In this post, we demonstrate one of the many options that you have to take advantage of AWS’s broadest and deepest set of AI/ML capabilities in a multicloud environment. We show how you can build and train an ML model in AWS and deploy the model in another platform. We train the model using Amazon SageMaker, store the model artifacts in Amazon Simple Storage Service (Amazon S3), and deploy and run the model in Azure. This approach is beneficial if you use AWS services for ML for its most comprehensive set of features, yet you need to run your model in another cloud provider in one of the situations we’ve discussed.

Key concepts

Amazon SageMaker Studio is a web-based, integrated development environment (IDE) for machine learning. SageMaker Studio allows data scientists, ML engineers, and data engineers to prepare data, build, train, and deploy ML models on one web interface. With SageMaker Studio, you can access purpose-built tools for every stage of the ML development lifecycle, from data preparation to building, training, and deploying your ML models, improving data science team productivity by up to ten times. SageMaker Studio notebooks are quick start, collaborative notebooks that integrate with purpose-built ML tools in SageMaker and other AWS services.

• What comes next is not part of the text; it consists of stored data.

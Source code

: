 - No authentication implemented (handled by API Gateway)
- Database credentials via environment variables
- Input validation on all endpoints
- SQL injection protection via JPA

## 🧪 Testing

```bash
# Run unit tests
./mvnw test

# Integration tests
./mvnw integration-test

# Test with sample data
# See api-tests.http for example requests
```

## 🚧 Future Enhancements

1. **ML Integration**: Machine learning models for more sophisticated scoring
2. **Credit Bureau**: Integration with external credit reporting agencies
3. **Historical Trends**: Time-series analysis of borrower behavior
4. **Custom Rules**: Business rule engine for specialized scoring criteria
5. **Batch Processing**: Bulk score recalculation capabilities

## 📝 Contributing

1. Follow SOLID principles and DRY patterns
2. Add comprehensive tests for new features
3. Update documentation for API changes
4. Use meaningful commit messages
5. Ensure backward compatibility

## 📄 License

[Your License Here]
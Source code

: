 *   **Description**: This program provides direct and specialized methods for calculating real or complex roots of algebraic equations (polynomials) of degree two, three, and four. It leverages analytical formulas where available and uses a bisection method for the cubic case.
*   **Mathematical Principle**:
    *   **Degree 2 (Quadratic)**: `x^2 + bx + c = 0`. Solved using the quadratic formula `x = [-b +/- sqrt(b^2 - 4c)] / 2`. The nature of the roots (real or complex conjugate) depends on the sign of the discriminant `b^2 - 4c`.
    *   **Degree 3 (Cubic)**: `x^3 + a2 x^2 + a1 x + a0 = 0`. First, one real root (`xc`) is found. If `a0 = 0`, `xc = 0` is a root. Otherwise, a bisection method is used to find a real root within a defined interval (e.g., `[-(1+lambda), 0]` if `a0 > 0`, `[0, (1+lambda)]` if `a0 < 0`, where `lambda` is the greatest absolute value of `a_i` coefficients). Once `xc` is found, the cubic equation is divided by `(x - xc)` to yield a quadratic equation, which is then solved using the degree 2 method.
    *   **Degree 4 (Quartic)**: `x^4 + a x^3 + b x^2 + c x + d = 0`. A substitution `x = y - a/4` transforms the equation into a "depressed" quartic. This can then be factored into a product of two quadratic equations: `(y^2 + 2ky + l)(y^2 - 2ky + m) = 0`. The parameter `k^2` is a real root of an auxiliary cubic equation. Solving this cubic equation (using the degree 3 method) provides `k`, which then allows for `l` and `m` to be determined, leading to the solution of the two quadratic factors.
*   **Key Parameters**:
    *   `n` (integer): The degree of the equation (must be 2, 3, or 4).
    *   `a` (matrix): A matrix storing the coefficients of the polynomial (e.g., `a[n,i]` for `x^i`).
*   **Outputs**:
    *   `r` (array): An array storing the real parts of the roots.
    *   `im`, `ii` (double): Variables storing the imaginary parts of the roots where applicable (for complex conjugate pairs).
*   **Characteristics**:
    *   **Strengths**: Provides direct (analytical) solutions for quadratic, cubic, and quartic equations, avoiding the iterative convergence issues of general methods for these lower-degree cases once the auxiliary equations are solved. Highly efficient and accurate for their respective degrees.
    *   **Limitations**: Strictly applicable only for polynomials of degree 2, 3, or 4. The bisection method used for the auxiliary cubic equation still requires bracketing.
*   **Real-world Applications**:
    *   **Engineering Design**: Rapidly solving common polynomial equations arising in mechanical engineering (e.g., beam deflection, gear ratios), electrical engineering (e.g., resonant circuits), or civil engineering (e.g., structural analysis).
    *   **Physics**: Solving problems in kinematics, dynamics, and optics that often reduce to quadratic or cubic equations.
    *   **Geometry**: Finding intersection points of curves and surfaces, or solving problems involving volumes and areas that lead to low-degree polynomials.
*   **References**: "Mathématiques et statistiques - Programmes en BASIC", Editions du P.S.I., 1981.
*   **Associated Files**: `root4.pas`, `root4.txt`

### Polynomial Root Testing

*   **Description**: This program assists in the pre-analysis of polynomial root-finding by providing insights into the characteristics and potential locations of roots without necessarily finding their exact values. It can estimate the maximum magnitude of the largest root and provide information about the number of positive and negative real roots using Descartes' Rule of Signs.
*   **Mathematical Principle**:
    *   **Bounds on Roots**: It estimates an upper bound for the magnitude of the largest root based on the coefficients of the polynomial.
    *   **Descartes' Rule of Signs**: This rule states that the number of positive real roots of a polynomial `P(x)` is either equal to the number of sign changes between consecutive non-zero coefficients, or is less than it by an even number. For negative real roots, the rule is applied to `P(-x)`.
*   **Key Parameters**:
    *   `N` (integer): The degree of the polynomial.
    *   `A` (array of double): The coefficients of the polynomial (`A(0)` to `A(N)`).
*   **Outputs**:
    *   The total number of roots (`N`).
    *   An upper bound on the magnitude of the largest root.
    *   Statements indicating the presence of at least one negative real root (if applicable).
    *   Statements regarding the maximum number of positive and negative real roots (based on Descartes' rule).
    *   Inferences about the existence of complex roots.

SageMaker is a comprehensive ML service enabling business analysts, data scientists, and MLOps engineers to build, train, and deploy ML models for any use case, regardless of ML expertise.

AWS provides Deep Learning Containers (DLCs) for popular ML frameworks such as PyTorch, TensorFlow, and Apache MXNet, which you can use with SageMaker for training and inference. DLCs are available as Docker images in Amazon Elastic Container Registry (Amazon ECR). The Docker images are preinstalled and tested with the latest versions of popular deep learning frameworks as well as other dependencies needed for training and inference. For a complete list of the pre-built Docker images managed by SageMaker, see Docker Registry Paths and Example Code. Amazon ECR supports security scanning, and is integrated with Amazon Inspector vulnerability management service to meet your organization’s image compliance security requirements, and to automate vulnerability assessment scanning. Organizations can also use AWS Trainium and AWS Inferentia for better price-performance for running ML training jobs or inference.

Solution overview

In this section, we describe how to build and train a model using SageMaker and deploy the model to Azure Functions. We use a SageMaker Studio notebook to build, train, and deploy the model. We train the model in SageMaker using a pre-built Docker image for PyTorch. Although we’re deploying the trained model to Azure in this case, you could use the same approach to deploy the model on other platforms such as on premises or other cloud platforms.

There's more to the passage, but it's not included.